In the literature on QECC, Clifford gates occupy an elevated status.
Consider the following examples which attest to this:
When you study stabilizer codes, you separately study how to perform encoded Clifford gates (even if these aren't applicable transversally). All introductory material on QECC emphasize on performing encoded Clifford operations on quantum codes. And otherwise too, emphasize on Clifford gates (i.e., even when not performing encoded Clifford gates in quantum codes).
The entire topic of magic state distillation* is based on the classification of certain operations (including the performance of Clifford gates) as low-cost operations, while, for instance, performing the toffoli-gate or the $\pi/8$-gate, as higher-cost operations.
Possible answers:
- This has been justified in certain places in the literature ,for e.g., Gottesman's PhD dissertation and many papers by him, and also in https://arxiv.org/abs/quant-ph/0403025. The reason given in these places is that it is possible to perform some Clifford gates transversally (a prototypical Fault-tolerant operation) on certain stabilizer codes. On the other hand, it is not easy to find a transversal application of non-Clifford gates on quantum codes. I haven't verified this myself, but am just going by statements which Gottesman makes in his PhD. dissertation and some review articles.

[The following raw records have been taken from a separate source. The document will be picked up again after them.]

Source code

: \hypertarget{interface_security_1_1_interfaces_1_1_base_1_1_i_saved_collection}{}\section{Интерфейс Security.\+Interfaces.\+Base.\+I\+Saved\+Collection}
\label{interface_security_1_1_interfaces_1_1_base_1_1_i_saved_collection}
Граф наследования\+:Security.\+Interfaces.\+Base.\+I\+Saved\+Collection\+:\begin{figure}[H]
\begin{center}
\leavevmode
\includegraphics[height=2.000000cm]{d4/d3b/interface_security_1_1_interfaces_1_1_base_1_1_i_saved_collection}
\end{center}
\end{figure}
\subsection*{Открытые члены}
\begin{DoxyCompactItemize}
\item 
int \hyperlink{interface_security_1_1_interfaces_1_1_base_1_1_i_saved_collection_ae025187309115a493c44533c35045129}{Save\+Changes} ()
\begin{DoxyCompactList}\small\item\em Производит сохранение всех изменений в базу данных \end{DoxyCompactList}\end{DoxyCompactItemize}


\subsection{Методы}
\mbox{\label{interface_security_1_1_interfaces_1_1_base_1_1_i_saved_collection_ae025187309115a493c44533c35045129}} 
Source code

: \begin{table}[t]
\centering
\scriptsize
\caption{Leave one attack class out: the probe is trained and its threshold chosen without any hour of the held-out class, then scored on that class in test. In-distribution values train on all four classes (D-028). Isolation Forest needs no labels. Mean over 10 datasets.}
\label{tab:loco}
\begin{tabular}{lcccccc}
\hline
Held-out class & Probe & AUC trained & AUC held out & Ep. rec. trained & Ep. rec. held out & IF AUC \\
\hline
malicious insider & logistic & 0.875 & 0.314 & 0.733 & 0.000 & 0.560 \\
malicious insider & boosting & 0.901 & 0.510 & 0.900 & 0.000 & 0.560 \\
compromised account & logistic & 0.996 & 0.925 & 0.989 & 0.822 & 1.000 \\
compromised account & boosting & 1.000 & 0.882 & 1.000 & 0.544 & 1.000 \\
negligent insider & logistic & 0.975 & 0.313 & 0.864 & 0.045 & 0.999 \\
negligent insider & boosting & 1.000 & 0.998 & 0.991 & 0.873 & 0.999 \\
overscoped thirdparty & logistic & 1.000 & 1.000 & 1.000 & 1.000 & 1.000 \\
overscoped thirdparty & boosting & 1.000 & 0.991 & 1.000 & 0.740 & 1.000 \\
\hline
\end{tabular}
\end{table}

Not being able to perform an encoded gate transversally on a quantum code immediately increases the cost of performing said gate on the code. And hence performing Clifford gates goes into the low-cost category, while non-Clifford gates goes into the high-cost category.
- From an engineering perspective, it is important to decide on a standardized list of basic units of quantum computation (state preparation, gates, measurement-observables/basis), etc. Performing Clifford gates makes for a convenient choice on that list because of multiple reasons (most well-known sets of universal quantum gates include many Clifford gates in them ,Gottesman-Knill theorem**, etc).
These are the only two reasons I could think of for why the Clifford group has such an elevated status in the study of QECC (particularly when you're studying stabilizer codes). Both reasons stem from an engineering perspective.
So the question is can one identify other reasons, which don't stem from an engineering perspective? Is there some other major role that the Clifford gates play, which I've missed out?
Possible other reason: I know that the Clifford group is the normaliser of the Pauli group in the Unitary group (on $n$ qubit systems). Also, that it has a semidirect product structure (actually a projective representation of of semidirect product group). Does these relations/properties by themselves give another reason why one ought to study the Clifford group in association with Stabilizer codes?
*Feel free to correct this. **Which states that restricted to certain operations, you can't obtain the quantum advantage, and hence you need a little-bit more than the set of operations you initially restricted yourself to.